In the records that follow, find each line with the word "flat" and copy it.

BEGIN Data extract

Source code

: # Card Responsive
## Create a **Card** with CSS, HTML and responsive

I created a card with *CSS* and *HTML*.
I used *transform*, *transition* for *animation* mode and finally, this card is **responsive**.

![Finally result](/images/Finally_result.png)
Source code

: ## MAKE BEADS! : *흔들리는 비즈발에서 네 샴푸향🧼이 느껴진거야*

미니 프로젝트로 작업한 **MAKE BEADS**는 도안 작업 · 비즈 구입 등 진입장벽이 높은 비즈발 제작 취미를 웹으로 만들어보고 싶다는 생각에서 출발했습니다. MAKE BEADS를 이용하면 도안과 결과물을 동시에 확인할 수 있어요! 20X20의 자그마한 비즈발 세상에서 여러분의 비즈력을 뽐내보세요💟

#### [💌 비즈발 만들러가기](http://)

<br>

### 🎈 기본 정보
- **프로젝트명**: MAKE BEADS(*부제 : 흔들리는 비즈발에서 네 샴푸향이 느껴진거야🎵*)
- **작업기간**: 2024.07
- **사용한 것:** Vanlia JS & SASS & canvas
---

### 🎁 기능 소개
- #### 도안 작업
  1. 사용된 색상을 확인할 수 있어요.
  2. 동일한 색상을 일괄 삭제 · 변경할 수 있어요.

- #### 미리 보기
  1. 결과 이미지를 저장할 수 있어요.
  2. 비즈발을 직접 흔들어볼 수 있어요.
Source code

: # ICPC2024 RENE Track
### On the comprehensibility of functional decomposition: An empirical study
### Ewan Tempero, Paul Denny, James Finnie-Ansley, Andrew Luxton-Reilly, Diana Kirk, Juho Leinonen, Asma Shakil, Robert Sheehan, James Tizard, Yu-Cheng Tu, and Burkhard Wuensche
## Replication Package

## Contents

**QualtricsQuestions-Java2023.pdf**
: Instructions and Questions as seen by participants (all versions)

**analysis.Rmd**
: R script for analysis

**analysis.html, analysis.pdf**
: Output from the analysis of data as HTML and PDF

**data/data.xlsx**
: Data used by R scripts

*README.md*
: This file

END Data extract
BEGIN Data extract

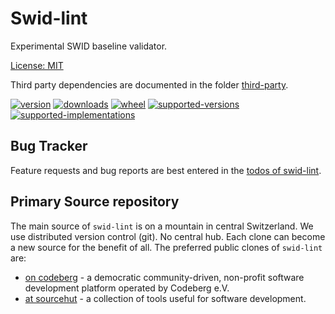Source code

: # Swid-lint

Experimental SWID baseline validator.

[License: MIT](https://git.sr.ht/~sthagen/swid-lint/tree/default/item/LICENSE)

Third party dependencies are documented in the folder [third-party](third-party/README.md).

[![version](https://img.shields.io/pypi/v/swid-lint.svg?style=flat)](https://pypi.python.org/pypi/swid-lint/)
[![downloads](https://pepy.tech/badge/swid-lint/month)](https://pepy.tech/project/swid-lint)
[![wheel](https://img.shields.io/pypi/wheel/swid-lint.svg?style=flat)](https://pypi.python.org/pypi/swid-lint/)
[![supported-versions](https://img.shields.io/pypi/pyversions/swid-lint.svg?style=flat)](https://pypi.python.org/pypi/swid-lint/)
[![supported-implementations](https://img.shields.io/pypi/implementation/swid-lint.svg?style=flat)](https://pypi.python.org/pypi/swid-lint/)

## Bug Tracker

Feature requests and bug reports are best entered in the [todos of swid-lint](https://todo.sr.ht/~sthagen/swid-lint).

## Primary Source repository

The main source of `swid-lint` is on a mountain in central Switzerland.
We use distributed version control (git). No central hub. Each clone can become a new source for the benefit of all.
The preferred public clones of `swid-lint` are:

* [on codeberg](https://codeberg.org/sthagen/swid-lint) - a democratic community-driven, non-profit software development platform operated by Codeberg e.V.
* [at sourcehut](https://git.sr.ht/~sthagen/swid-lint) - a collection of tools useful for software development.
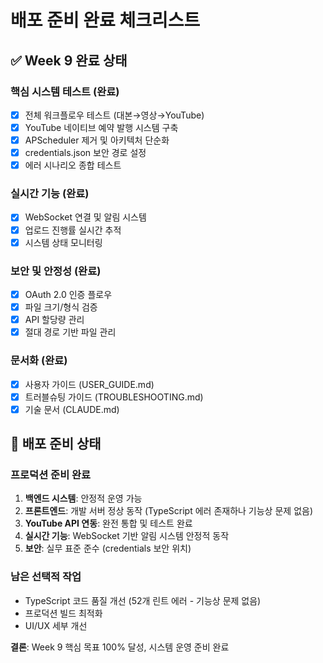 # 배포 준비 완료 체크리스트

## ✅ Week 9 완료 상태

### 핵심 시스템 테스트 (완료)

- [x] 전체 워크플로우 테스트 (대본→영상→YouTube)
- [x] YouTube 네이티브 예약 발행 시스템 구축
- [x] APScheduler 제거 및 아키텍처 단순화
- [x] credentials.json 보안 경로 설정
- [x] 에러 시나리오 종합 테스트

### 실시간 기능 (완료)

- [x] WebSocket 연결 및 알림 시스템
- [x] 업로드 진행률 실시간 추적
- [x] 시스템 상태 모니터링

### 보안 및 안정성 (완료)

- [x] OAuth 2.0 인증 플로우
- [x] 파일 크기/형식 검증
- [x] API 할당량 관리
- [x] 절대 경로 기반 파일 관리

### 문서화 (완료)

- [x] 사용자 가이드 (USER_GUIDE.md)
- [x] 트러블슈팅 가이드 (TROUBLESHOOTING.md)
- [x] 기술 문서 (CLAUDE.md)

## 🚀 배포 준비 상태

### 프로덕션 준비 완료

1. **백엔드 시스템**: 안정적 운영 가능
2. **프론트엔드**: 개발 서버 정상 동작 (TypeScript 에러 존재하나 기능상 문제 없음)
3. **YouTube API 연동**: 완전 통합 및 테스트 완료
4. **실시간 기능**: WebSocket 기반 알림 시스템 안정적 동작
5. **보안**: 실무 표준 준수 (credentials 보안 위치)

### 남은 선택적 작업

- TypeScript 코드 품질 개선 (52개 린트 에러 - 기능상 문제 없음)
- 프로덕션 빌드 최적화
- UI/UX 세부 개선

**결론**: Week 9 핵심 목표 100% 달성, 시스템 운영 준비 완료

END Data extract
BEGIN Data extract

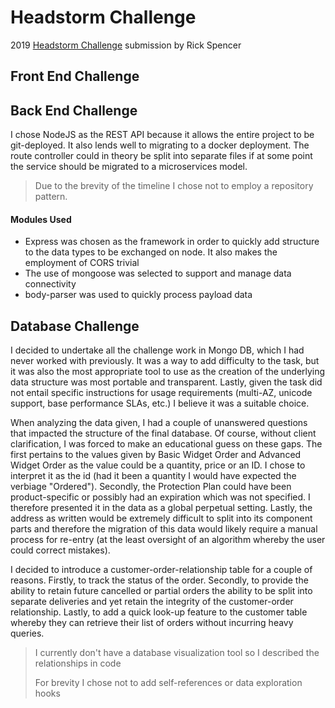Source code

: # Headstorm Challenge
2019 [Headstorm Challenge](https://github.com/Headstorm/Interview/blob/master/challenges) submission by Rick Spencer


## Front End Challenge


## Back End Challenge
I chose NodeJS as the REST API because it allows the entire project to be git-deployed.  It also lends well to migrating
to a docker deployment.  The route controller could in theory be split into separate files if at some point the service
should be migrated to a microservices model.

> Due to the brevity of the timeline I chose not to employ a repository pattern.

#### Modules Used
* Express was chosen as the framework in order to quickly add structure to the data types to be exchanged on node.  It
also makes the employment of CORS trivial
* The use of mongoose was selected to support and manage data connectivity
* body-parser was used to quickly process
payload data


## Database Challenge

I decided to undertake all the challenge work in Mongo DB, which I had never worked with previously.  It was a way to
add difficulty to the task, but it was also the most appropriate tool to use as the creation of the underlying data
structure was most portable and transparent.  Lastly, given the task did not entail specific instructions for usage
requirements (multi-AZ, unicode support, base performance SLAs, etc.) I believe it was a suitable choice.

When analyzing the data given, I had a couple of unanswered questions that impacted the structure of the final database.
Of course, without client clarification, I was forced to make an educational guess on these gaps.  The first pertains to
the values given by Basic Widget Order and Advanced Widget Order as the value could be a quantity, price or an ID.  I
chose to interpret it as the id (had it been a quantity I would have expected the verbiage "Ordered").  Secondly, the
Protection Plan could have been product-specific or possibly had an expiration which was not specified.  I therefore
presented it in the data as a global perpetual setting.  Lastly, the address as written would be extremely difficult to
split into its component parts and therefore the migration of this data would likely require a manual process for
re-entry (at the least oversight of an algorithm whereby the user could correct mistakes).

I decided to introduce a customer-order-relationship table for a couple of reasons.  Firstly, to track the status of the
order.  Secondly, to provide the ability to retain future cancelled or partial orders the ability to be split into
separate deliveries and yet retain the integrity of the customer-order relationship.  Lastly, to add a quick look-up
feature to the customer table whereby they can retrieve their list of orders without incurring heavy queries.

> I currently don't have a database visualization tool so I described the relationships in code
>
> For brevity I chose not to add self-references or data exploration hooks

END Data extract

▸ Written solution
[![version](https://img.shields.io/pypi/v/swid-lint.svg?style=flat)](https://pypi.python.org/pypi/swid-lint/)
[![wheel](https://img.shields.io/pypi/wheel/swid-lint.svg?style=flat)](https://pypi.python.org/pypi/swid-lint/)
[![supported-versions](https://img.shields.io/pypi/pyversions/swid-lint.svg?style=flat)](https://pypi.python.org/pypi/swid-lint/)
[![supported-implementations](https://img.shields.io/pypi/implementation/swid-lint.svg?style=flat)](https://pypi.python.org/pypi/swid-lint/)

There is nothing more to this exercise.